The research group, over the last seven years, has developed electrolyzers that have new electrodes and a new kind of liquid-based electrolyte, which is saturated with CO2 and flows through the devices for conversion into ethanol, methane, and other useful chemicals via an electrochemical reaction.

The electrolyzer could be directly fed CO2 emissions onsite, reducing costs by eliminating the need to capture and collect CO2 first.

Researchers have continued to optimize the design of the reactor to improve efficiency and affordability so that it can be a practical solution for industries that generate high CO2 emissions.

A new research paper has been published this month in the journal ACS Catalysis, chronicling the team’s advancement toward improving the design of the catalyst within the reactor. Professor Aiping Yu, University Research Chair, is also a contributing author.

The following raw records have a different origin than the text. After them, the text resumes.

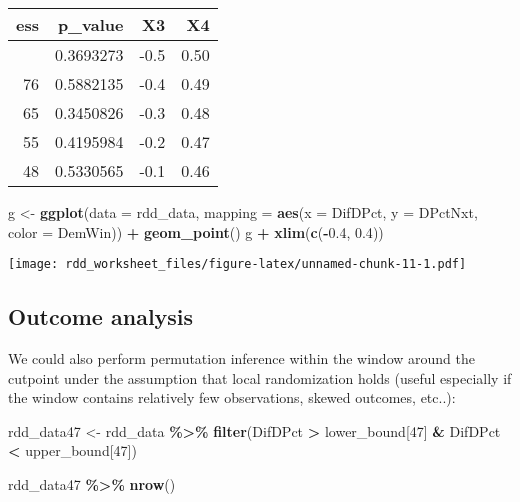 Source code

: \documentclass[
  12pt,
  leqno]{article}
\newenvironment{Shaded}{\begin{snugshade}}{\end{snugshade}}
\newcommand{\AttributeTok}[1]{\textcolor[rgb]{0.13,0.29,0.53}{#1}}
\newcommand{\DecValTok}[1]{\textcolor[rgb]{0.00,0.00,0.81}{#1}}
\newcommand{\FloatTok}[1]{\textcolor[rgb]{0.00,0.00,0.81}{#1}}
\newcommand{\FunctionTok}[1]{\textcolor[rgb]{0.13,0.29,0.53}{\textbf{#1}}}
\newcommand{\NormalTok}[1]{#1}
\newcommand{\OtherTok}[1]{\textcolor[rgb]{0.56,0.35,0.01}{#1}}
\newcommand{\SpecialCharTok}[1]{\textcolor[rgb]{0.81,0.36,0.00}{\textbf{#1}}}
\begin{document}
\begin{longtable}[]{@{}rrrr@{}}
\toprule\noalign{}
ess & p\_value & X3 & X4 \\
\midrule\noalign{}
\endhead
\bottomrule\noalign{}
\endlastfoot
85 & 0.3693273 & -0.5 & 0.50 \\
76 & 0.5882135 & -0.4 & 0.49 \\
65 & 0.3450826 & -0.3 & 0.48 \\
55 & 0.4195984 & -0.2 & 0.47 \\
48 & 0.5330565 & -0.1 & 0.46 \\
\end{longtable}

\normalsize

\scriptsize

\begin{Shaded}
\begin{Highlighting}[]
\NormalTok{g }\OtherTok{\textless{}{-}} \FunctionTok{ggplot}\NormalTok{(}\AttributeTok{data =}\NormalTok{ rdd\_data, }\AttributeTok{mapping =} \FunctionTok{aes}\NormalTok{(}\AttributeTok{x =}\NormalTok{ DifDPct, }\AttributeTok{y =}\NormalTok{ DPctNxt, }\AttributeTok{color =}\NormalTok{ DemWin)) }\SpecialCharTok{+}
    \FunctionTok{geom\_point}\NormalTok{()}
\NormalTok{g }\SpecialCharTok{+} \FunctionTok{xlim}\NormalTok{(}\FunctionTok{c}\NormalTok{(}\SpecialCharTok{{-}}\FloatTok{0.4}\NormalTok{, }\FloatTok{0.4}\NormalTok{))}
\end{Highlighting}
\end{Shaded}

\texttt{[image: rdd\_worksheet\_files/figure-latex/unnamed-chunk-11-1.pdf]}
\normalsize

\subsection{Outcome analysis}

We could also perform permutation inference within the window around the
cutpoint under the assumption that local randomization holds (useful
especially if the window contains relatively few observations, skewed
outcomes, etc..):

\scriptsize

\begin{Shaded}
\begin{Highlighting}[]
\NormalTok{rdd\_data47 }\OtherTok{\textless{}{-}}\NormalTok{ rdd\_data }\SpecialCharTok{\%\textgreater{}\%}
    \FunctionTok{filter}\NormalTok{(DifDPct }\SpecialCharTok{\textgreater{}}\NormalTok{ lower\_bound[}\DecValTok{47}\NormalTok{] }\SpecialCharTok{\&}\NormalTok{ DifDPct }\SpecialCharTok{\textless{}}\NormalTok{ upper\_bound[}\DecValTok{47}\NormalTok{])}

\NormalTok{rdd\_data47 }\SpecialCharTok{\%\textgreater{}\%}
    \FunctionTok{nrow}\NormalTok{()}
\end{Highlighting}
\end{Shaded}
\end{document}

“Right now, we can’t meet industrial requirements,” says Chen, a professor in the Department of Chemical Engineering. “So, we are designing catalysts with better activity, selectivity, and durability.”

Catalysts are commonly made from expensive metals such as palladium, copper, or tin. The lack of efficient catalysts is one of the reasons that electrochemical CO2 reduction technology has not been achieved on an industrial scale.

To overcome this challenge, Chen’s research team has developed a new catalyst made from carbon which fosters more active sites in each particle. Researchers designed a carbon interface with different active sides so the catalyst can be more efficient and durable.

diagram of chemical chains and of the hybrid carbon interface

An integral aspect of the development of the catalyst was done at Canadian Light Source, a national research facility, using a synchrotron light source. This equipment utilizes infrared, ultraviolet and x-ray light allowing researchers to observe the microscopic nature of matter right down to the level of the atom.

Using this characterization methodology Chen was able to examine the phase change and reaction within the catalyst, as well as how it degrades.

“The goal was to develop an efficient, durable catalyst for CO2 reduction in industry,” says Chen, Canada Research Chair in Advanced Materials for Clean Energy.” The development of this new catalyst allows for a cost-effective approach to carbon neutrality.”

Optimizing the catalyst is part of the journey to effectively expand the lab-scale version of the reactor to an industrial scale. This scale-up, as well as making the technology economically accessible to industry is a crucial step in closing the carbon cycle.